EXERCISE DATA Start Marker

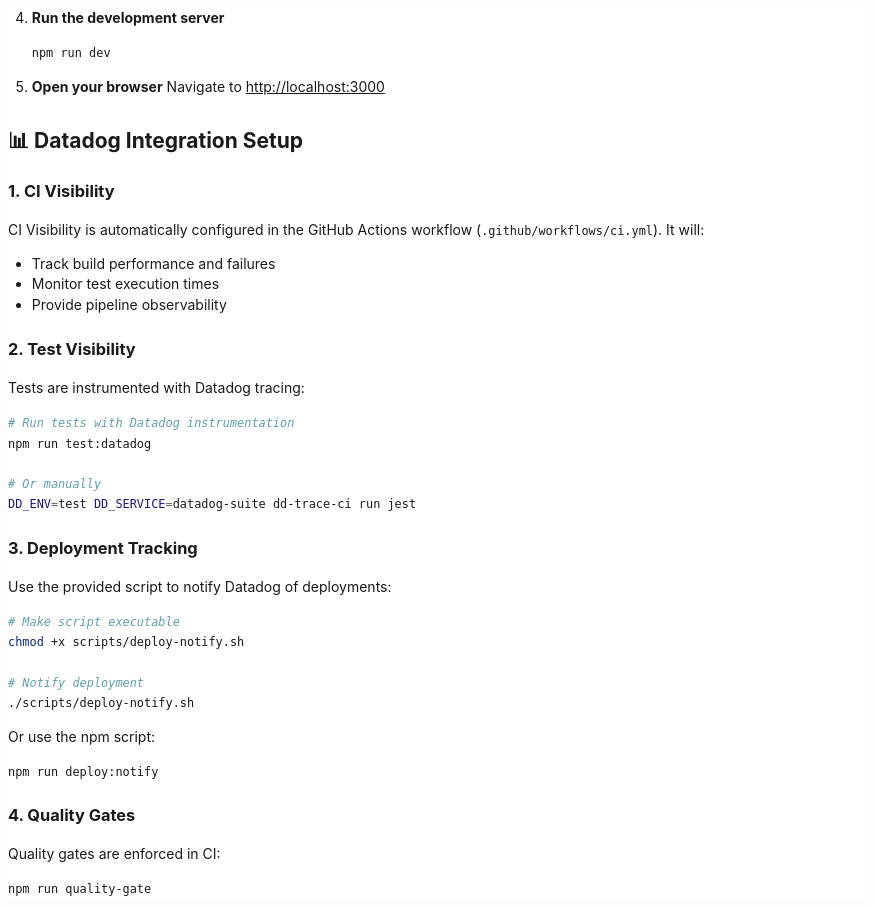 4. **Run the development server**
   ```bash
   npm run dev
   ```

5. **Open your browser**
   Navigate to [http://localhost:3000](http://localhost:3000)

## 📊 Datadog Integration Setup

### 1. CI Visibility

CI Visibility is automatically configured in the GitHub Actions workflow (`.github/workflows/ci.yml`). It will:

- Track build performance and failures
- Monitor test execution times
- Provide pipeline observability

### 2. Test Visibility

Tests are instrumented with Datadog tracing:

```bash
# Run tests with Datadog instrumentation
npm run test:datadog

# Or manually
DD_ENV=test DD_SERVICE=datadog-suite dd-trace-ci run jest
```

### 3. Deployment Tracking

Use the provided script to notify Datadog of deployments:

```bash
# Make script executable
chmod +x scripts/deploy-notify.sh

# Notify deployment
./scripts/deploy-notify.sh
```

Or use the npm script:
```bash
npm run deploy:notify
```

### 4. Quality Gates

Quality gates are enforced in CI:

```bash
npm run quality-gate
```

EXERCISE DATA End Marker

Everything in the entries above should be returned exactly, apart from the pictures.

 4. **Run the development server**
   ```bash
   npm run dev
   ```

5. **Open your browser**
   Navigate to [http://localhost:3000](http://localhost:3000)

## 📊 Datadog Integration Setup

### 1. CI Visibility

CI Visibility is automatically configured in the GitHub Actions workflow (`.github/workflows/ci.yml`). It will:

- Track build performance and failures
- Monitor test execution times
- Provide pipeline observability

### 2. Test Visibility

Tests are instrumented with Datadog tracing:

```bash
# Run tests with Datadog instrumentation
npm run test:datadog

# Or manually
DD_ENV=test DD_SERVICE=datadog-suite dd-trace-ci run jest
```

### 3. Deployment Tracking

Use the provided script to notify Datadog of deployments:

```bash
# Make script executable
chmod +x scripts/deploy-notify.sh

# Notify deployment
./scripts/deploy-notify.sh
```

Or use the npm script:
```bash
npm run deploy:notify
```

### 4. Quality Gates

Quality gates are enforced in CI:

```bash
npm run quality-gate
```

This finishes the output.